Abstract

The subject of the study is the yedoma i.e. perennially frozen organic-bearing ("1–2% of Corg) and ice-rich (containing 50–90 vol. % of excess ice) silty, sandy loam and fine sand deposit of Late Pleistocene age. Yedoma with multi-stages syngenetic ice wedges (up to 15–20 meters high and up to 3.5 m wide) aged from 11.7 to 50 cal. ca BP often saturated with rock debris and gravel inclusions in intermountain basins and river deltas. The most famous regions of the Siberia, where yedoma is widespread, are the Kolyma and Yana-Indigirka lowlands, the New Siberian Islands, Lena and Vilyui River valley, Lena-Anabar, Anabar-Khatanga and Magadan regions, Yamal, Gydan and Taimyr Peninsula, Olekma, Biryusa valleys. In Alaska, these are slump on the Itkillik River and the Fox Permafrost Tunnel. Yedoma of the Klondike are known in the Yukon.

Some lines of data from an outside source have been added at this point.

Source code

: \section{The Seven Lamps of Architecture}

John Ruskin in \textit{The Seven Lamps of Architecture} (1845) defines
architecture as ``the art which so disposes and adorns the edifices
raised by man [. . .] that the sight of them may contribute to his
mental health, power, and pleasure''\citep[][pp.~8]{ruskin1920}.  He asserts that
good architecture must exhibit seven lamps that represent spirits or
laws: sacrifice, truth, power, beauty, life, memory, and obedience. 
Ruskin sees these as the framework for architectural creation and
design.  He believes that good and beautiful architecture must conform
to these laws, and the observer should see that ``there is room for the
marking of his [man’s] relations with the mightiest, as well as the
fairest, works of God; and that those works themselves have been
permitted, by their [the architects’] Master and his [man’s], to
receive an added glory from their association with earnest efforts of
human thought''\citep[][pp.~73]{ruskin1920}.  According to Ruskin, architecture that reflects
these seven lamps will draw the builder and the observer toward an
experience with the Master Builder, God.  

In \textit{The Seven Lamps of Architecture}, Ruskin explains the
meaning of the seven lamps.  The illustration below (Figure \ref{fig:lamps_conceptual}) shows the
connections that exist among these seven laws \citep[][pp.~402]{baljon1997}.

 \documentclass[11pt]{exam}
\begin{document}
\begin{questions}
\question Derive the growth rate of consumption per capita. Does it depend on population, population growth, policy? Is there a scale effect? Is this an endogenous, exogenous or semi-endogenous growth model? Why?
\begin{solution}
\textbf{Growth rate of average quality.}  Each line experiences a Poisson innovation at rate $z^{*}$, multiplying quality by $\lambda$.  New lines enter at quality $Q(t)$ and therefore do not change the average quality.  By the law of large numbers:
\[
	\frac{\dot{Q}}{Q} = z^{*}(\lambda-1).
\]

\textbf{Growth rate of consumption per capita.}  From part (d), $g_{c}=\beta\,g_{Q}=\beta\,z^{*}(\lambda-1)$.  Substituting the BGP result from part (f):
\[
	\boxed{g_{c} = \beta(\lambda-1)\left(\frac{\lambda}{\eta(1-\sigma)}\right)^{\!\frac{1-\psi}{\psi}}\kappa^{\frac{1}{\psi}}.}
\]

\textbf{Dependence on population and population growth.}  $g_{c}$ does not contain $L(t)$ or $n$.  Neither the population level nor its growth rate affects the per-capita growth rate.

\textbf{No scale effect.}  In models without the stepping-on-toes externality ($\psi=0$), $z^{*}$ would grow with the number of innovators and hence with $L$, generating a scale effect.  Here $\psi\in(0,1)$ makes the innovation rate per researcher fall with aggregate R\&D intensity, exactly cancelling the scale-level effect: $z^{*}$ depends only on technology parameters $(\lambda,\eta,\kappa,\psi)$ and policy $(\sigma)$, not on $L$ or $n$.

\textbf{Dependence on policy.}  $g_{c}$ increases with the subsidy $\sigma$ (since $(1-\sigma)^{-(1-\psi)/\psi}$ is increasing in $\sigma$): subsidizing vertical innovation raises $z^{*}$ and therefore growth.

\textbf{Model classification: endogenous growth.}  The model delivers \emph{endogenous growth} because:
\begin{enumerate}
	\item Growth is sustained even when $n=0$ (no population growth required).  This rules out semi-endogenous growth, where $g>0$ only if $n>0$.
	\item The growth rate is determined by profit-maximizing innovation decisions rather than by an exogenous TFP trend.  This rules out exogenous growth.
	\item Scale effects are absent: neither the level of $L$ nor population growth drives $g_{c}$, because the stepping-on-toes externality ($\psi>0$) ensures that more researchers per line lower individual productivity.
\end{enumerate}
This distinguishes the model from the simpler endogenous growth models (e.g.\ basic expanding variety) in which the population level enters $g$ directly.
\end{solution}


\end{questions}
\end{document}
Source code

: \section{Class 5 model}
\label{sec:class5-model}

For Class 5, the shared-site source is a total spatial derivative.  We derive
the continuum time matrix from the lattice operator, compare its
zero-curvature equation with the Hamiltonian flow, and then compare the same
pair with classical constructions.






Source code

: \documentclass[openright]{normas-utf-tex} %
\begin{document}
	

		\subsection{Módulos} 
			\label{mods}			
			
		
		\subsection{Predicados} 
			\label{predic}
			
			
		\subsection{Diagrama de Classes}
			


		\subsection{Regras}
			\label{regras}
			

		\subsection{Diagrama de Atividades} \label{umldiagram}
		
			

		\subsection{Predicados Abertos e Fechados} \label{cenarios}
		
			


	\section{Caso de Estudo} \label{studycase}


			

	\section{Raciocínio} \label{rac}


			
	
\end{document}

Sections with large ground ice in yedoma were first described in the early 19th century on the Alaska and the New Siberian Islands, the idea of syngenetic accumulation of permafrost arose in the late 19th - early 20th centuries, the mechanism of syngenetic formation of yedoma was described in the middle of the 20th century. In the end of 20th century, studies of yedoma reached a new level. The oxygen and deuterium stable isotopes study of ice wedges together with radiocarbon ages of ice wedges gave the possibility to reconstruct the winter paleotemperature during yedoma formation. It was established the different genesis of yedoma also.